WHAT IS BEING ASKED: Your answer should be the exact lines of the data below from the one containing "- **Port allocation**" through the one containing "### Phase 2: aish project commands"; please include nothing else.

*** Opening of SUPPLIED MATERIAL ***

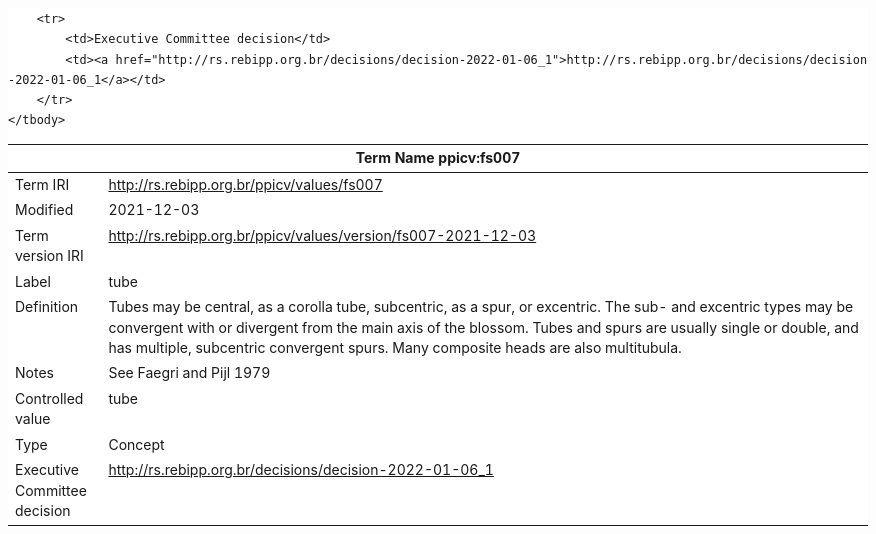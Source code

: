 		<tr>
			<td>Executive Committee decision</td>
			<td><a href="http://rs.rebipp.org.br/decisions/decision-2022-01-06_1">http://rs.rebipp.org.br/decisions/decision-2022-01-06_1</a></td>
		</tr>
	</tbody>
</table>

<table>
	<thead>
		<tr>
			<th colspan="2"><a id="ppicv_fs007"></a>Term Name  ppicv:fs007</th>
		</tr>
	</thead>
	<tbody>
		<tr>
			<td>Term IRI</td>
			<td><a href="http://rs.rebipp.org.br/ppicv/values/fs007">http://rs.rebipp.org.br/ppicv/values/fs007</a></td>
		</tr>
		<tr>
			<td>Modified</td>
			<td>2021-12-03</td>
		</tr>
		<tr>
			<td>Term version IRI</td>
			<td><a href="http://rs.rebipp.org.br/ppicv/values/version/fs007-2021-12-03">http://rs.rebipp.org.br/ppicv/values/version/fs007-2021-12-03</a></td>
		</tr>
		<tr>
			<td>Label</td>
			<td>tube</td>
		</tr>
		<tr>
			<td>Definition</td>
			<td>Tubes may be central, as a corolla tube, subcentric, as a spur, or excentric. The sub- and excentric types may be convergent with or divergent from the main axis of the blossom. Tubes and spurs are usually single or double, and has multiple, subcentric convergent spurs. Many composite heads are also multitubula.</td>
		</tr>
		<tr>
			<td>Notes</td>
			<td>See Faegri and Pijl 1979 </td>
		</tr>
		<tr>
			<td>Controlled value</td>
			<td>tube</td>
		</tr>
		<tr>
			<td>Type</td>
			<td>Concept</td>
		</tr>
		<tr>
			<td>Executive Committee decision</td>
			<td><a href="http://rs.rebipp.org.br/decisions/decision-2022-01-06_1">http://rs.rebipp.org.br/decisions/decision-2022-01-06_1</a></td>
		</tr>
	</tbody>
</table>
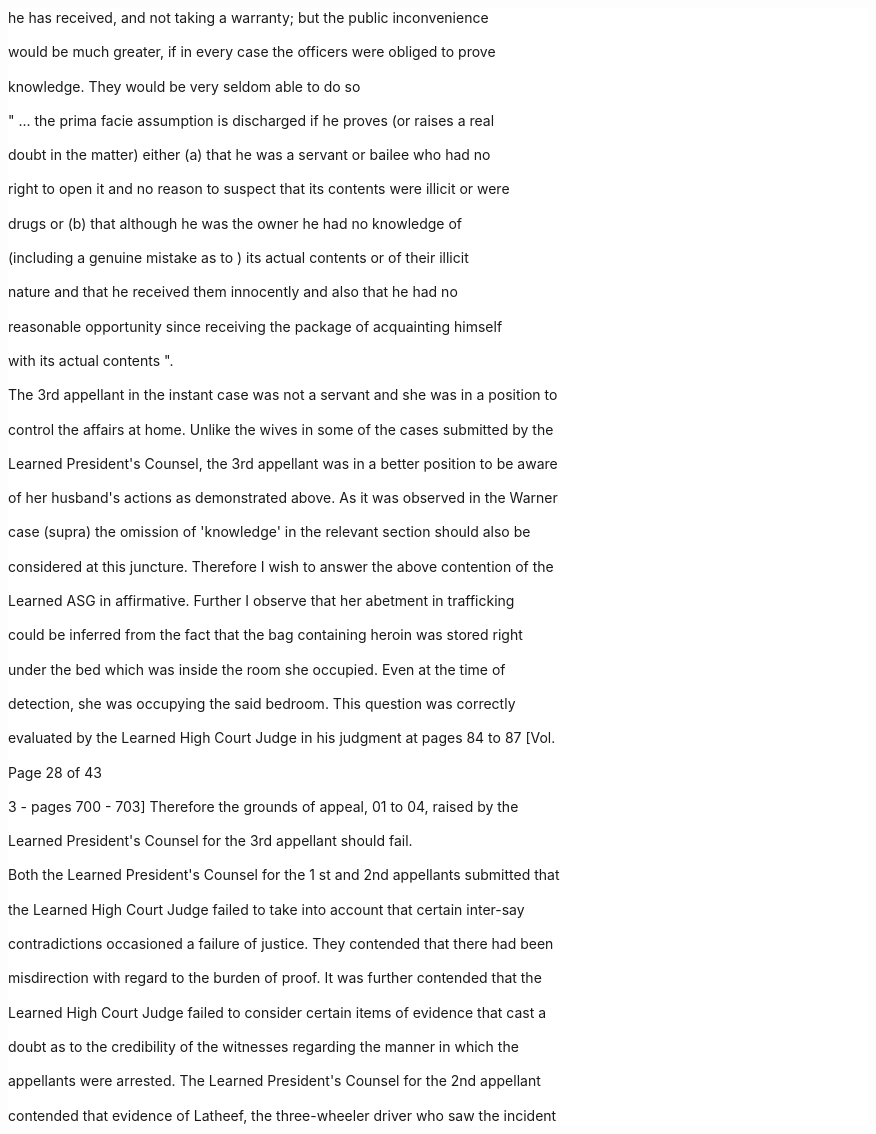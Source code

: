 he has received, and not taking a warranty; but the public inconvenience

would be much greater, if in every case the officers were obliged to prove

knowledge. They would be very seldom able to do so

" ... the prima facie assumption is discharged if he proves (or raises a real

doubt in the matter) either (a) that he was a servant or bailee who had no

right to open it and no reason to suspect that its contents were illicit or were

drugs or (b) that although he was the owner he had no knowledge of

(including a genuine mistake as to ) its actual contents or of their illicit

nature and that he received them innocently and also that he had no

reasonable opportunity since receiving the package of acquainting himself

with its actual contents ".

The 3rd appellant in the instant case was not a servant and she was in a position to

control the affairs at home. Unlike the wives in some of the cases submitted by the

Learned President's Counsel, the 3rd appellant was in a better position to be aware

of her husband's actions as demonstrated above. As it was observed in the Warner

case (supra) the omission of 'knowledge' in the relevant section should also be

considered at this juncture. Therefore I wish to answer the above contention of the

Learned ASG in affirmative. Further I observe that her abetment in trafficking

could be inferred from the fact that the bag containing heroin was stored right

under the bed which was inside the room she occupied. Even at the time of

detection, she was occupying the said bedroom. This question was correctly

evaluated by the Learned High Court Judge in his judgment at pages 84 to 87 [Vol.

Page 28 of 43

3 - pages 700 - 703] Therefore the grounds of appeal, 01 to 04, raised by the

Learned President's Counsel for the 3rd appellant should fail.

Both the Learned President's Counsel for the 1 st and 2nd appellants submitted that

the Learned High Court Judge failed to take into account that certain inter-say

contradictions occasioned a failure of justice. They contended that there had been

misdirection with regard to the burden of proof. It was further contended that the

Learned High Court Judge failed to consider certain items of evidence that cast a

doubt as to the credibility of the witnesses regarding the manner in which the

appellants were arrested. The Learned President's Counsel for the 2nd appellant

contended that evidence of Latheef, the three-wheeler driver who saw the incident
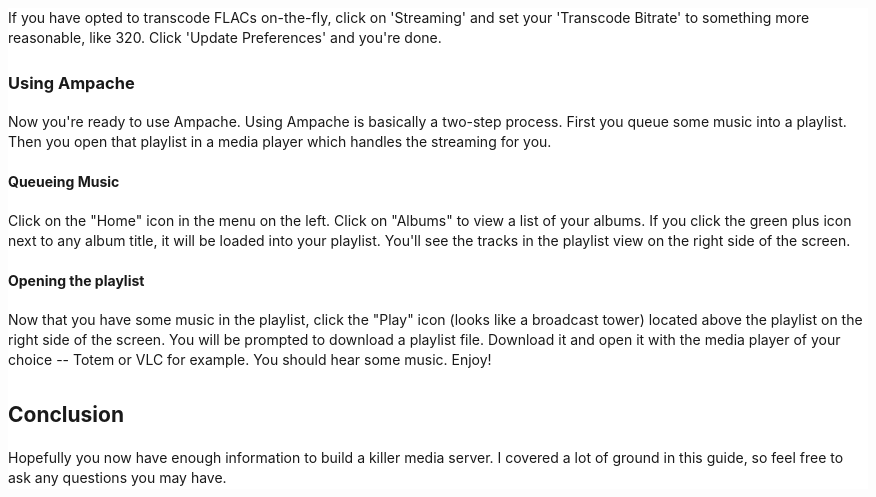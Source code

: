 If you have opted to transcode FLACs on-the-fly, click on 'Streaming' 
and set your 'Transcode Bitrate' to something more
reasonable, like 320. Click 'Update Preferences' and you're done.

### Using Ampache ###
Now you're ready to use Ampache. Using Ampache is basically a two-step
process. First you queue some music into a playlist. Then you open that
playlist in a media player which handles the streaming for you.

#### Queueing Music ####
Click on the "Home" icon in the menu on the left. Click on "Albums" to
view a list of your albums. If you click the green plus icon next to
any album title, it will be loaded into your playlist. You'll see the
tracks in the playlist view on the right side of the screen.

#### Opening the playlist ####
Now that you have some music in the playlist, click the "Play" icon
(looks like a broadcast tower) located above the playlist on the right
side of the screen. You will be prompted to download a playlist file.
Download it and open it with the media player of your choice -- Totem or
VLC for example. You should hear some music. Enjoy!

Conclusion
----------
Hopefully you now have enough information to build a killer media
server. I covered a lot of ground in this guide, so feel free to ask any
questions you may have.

*** Close of SUPPLIED MATERIAL ***
*** Opening of SUPPLIED MATERIAL ***

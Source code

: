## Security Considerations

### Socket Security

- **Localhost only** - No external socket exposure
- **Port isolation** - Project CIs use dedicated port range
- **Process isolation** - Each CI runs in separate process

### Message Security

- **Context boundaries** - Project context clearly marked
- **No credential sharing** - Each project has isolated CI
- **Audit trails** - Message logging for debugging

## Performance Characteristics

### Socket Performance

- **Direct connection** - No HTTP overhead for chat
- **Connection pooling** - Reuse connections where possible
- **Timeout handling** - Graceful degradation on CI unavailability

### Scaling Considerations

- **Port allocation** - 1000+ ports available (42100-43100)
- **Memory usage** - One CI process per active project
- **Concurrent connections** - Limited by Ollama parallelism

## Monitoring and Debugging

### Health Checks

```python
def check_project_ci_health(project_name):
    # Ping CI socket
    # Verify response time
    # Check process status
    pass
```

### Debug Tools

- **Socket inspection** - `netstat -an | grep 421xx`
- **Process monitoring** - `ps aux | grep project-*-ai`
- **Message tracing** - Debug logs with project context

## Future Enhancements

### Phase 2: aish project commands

*** Close of SUPPLIED MATERIAL ***
*** Opening of SUPPLIED MATERIAL ***

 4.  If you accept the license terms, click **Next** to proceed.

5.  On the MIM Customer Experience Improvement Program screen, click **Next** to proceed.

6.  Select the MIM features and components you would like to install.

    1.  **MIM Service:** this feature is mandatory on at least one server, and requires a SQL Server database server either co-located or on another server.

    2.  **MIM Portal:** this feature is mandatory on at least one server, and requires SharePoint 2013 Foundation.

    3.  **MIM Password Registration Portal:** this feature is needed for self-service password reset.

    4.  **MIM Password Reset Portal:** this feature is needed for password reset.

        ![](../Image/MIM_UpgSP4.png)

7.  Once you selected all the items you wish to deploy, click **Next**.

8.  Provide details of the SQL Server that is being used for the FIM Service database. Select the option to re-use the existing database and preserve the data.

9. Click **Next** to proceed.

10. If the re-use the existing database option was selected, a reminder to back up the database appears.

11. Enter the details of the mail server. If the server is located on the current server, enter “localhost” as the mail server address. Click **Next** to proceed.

*** Close of SUPPLIED MATERIAL ***

SOLUTION TO THIS TASK:
- **Port allocation** - 1000+ ports available (42100-43100)
- **Memory usage** - One CI process per active project
- **Concurrent connections** - Limited by Ollama parallelism

## Monitoring and Debugging

### Health Checks

```python
def check_project_ci_health(project_name):
    # Ping CI socket
    # Verify response time
    # Check process status
    pass
```

### Debug Tools

- **Socket inspection** - `netstat -an | grep 421xx`
- **Process monitoring** - `ps aux | grep project-*-ai`
- **Message tracing** - Debug logs with project context

## Future Enhancements

### Phase 2: aish project commands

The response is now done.